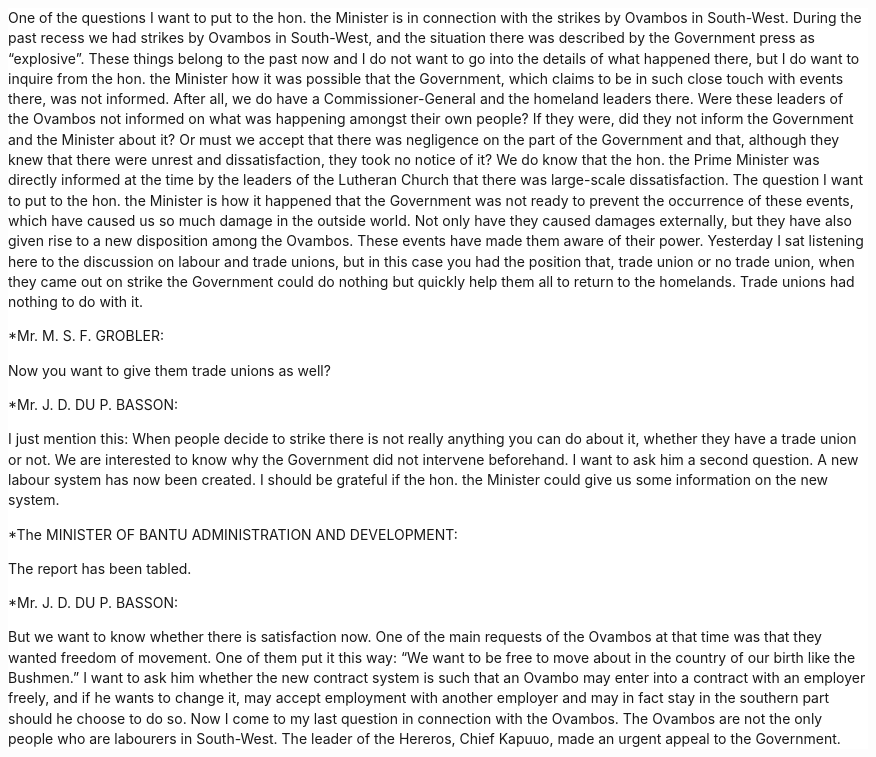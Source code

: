 <p>One of the questions I want to put to the hon. the Minister is in connection with the strikes by Ovambos in South-West. During the past recess we had strikes by Ovambos in South-West, and the situation there was described by the Government press as &#x201C;explosive&#x201D;. These things belong to the past now and I do not want to go into the details of what happened there, but I do want to inquire from the hon. the Minister how it was possible that the Government, which claims to be in such close touch with events there, was not informed. After all, we do have a Commissioner-General and the homeland leaders there. Were these leaders of the Ovambos not informed on what was happening amongst their own people? If they were, did they not inform the Government and the Minister about it? Or must we accept that there was negligence on the part of the Government and that, although they knew that there were unrest and dissatisfaction, they took no notice of it? We do know that the hon. the Prime Minister was directly informed at the time by the leaders of the Lutheran Church that there was large-scale dissatisfaction. The question I want to put to the hon. the Minister is how it happened that the Government was not ready to prevent the occurrence of these events, which have caused us so much damage in the outside world. Not only have they caused damages externally, but they have also given rise to a new disposition among the Ovambos. These events have made them aware of their power. Yesterday I sat listening here to the discussion on labour and trade unions, but in this case you had the position that, trade union or no trade union, when they came out on strike the Government could do nothing but quickly help them all to return to the homelands. Trade unions had nothing to do with it.</p>

</speech>

<speech by="#grobler">

<from>*Mr. <person refersTo="hansard_za">M. S. F. GROBLER</person>:</from>

<p>Now you want to give them trade unions as well?</p>

</speech>

<speech by="#basson">

<from>*Mr. <person refersTo="hansard_za">J. D. DU P. BASSON</person>:</from>

<p>I just mention this: When people decide to strike there is not really anything you can do about it, whether they have a trade union or not. We are interested to know why the Government did not intervene beforehand. I want to ask him a second question. A new labour system has now been created. I should be grateful if the hon. the Minister could give us some information on the new system.</p>

</speech>

<speech by="#minister_of_bantu_administration_and_development">

<from>*The <person refersTo="hansard_za">MINISTER OF BANTU ADMINISTRATION AND DEVELOPMENT</person>:</from>

<p>The report has been tabled.</p>

</speech>

<speech by="#basson">

<from>*Mr. <person refersTo="hansard_za">J. D. DU P. BASSON</person>:</from>

<p>But we want to know whether there is satisfaction now. One of the main requests of the Ovambos at that time was that they wanted freedom of movement. One of them put it this way: &#x201C;We want to be free to move about in the country of our birth like the Bushmen.&#x201D; I want to ask him whether the new contract system is such that an Ovambo may enter into a contract with an employer freely, and if he wants to change it, may accept employment with another employer and may in fact stay in the southern part should he choose to do so.<span class="col_6827-6828" refersTo="page_0368"/> Now I come to my last question in connection with the Ovambos. The Ovambos are not the only people who are labourers in South-West. The leader of the Hereros, Chief Kapuuo, made an urgent appeal to the Government.</p>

** Task **
Print every line of the material exactly as written, but drop the pictures.

** Answer **
Source code

: <p>One of the questions I want to put to the hon. the Minister is in connection with the strikes by Ovambos in South-West. During the past recess we had strikes by Ovambos in South-West, and the situation there was described by the Government press as &#x201C;explosive&#x201D;. These things belong to the past now and I do not want to go into the details of what happened there, but I do want to inquire from the hon. the Minister how it was possible that the Government, which claims to be in such close touch with events there, was not informed. After all, we do have a Commissioner-General and the homeland leaders there. Were these leaders of the Ovambos not informed on what was happening amongst their own people? If they were, did they not inform the Government and the Minister about it? Or must we accept that there was negligence on the part of the Government and that, although they knew that there were unrest and dissatisfaction, they took no notice of it? We do know that the hon. the Prime Minister was directly informed at the time by the leaders of the Lutheran Church that there was large-scale dissatisfaction. The question I want to put to the hon. the Minister is how it happened that the Government was not ready to prevent the occurrence of these events, which have caused us so much damage in the outside world. Not only have they caused damages externally, but they have also given rise to a new disposition among the Ovambos. These events have made them aware of their power. Yesterday I sat listening here to the discussion on labour and trade unions, but in this case you had the position that, trade union or no trade union, when they came out on strike the Government could do nothing but quickly help them all to return to the homelands. Trade unions had nothing to do with it.</p>

</speech>

<speech by="#grobler">

<from>*Mr. <person refersTo="hansard_za">M. S. F. GROBLER</person>:</from>

<p>Now you want to give them trade unions as well?</p>

</speech>

<speech by="#basson">

<from>*Mr. <person refersTo="hansard_za">J. D. DU P. BASSON</person>:</from>

<p>I just mention this: When people decide to strike there is not really anything you can do about it, whether they have a trade union or not. We are interested to know why the Government did not intervene beforehand. I want to ask him a second question. A new labour system has now been created. I should be grateful if the hon. the Minister could give us some information on the new system.</p>

</speech>

<speech by="#minister_of_bantu_administration_and_development">

<from>*The <person refersTo="hansard_za">MINISTER OF BANTU ADMINISTRATION AND DEVELOPMENT</person>:</from>

<p>The report has been tabled.</p>

</speech>

<speech by="#basson">

<from>*Mr. <person refersTo="hansard_za">J. D. DU P. BASSON</person>:</from>

<p>But we want to know whether there is satisfaction now. One of the main requests of the Ovambos at that time was that they wanted freedom of movement. One of them put it this way: &#x201C;We want to be free to move about in the country of our birth like the Bushmen.&#x201D; I want to ask him whether the new contract system is such that an Ovambo may enter into a contract with an employer freely, and if he wants to change it, may accept employment with another employer and may in fact stay in the southern part should he choose to do so.<span class="col_6827-6828" refersTo="page_0368"/> Now I come to my last question in connection with the Ovambos. The Ovambos are not the only people who are labourers in South-West. The leader of the Hereros, Chief Kapuuo, made an urgent appeal to the Government.</p>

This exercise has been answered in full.